To do ::
Identify all lines in the data containing the string "discarded". Copy them out.

The records section start

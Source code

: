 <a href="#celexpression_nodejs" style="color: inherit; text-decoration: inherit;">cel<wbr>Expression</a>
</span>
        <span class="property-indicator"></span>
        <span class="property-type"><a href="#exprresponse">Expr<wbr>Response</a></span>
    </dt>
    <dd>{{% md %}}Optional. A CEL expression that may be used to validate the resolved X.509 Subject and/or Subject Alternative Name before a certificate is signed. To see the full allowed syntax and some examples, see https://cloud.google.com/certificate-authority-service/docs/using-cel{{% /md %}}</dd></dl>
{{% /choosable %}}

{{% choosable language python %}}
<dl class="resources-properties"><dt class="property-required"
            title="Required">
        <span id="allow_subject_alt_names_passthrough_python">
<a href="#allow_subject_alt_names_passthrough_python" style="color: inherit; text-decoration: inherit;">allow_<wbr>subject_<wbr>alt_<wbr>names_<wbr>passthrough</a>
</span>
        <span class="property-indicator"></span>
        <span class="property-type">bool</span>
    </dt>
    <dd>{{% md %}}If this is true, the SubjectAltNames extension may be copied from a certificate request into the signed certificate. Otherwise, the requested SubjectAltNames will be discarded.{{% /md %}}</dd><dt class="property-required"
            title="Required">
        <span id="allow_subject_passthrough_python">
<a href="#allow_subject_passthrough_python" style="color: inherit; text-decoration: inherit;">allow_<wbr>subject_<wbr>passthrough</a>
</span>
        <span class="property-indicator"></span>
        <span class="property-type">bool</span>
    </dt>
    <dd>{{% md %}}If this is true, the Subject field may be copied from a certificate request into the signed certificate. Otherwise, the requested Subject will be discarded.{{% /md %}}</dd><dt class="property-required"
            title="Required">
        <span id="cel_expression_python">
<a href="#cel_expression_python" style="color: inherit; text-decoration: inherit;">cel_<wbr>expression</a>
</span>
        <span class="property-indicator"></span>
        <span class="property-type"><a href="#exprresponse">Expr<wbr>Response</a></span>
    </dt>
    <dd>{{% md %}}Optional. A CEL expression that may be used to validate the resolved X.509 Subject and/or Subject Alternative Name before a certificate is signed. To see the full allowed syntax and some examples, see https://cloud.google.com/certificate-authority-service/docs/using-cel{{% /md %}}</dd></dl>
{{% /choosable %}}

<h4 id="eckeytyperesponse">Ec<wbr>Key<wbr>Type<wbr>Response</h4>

The records section end

Expected answer ::
    <dd>{{% md %}}If this is true, the SubjectAltNames extension may be copied from a certificate request into the signed certificate. Otherwise, the requested SubjectAltNames will be discarded.{{% /md %}}</dd><dt class="property-required"
    <dd>{{% md %}}If this is true, the Subject field may be copied from a certificate request into the signed certificate. Otherwise, the requested Subject will be discarded.{{% /md %}}</dd><dt class="property-required"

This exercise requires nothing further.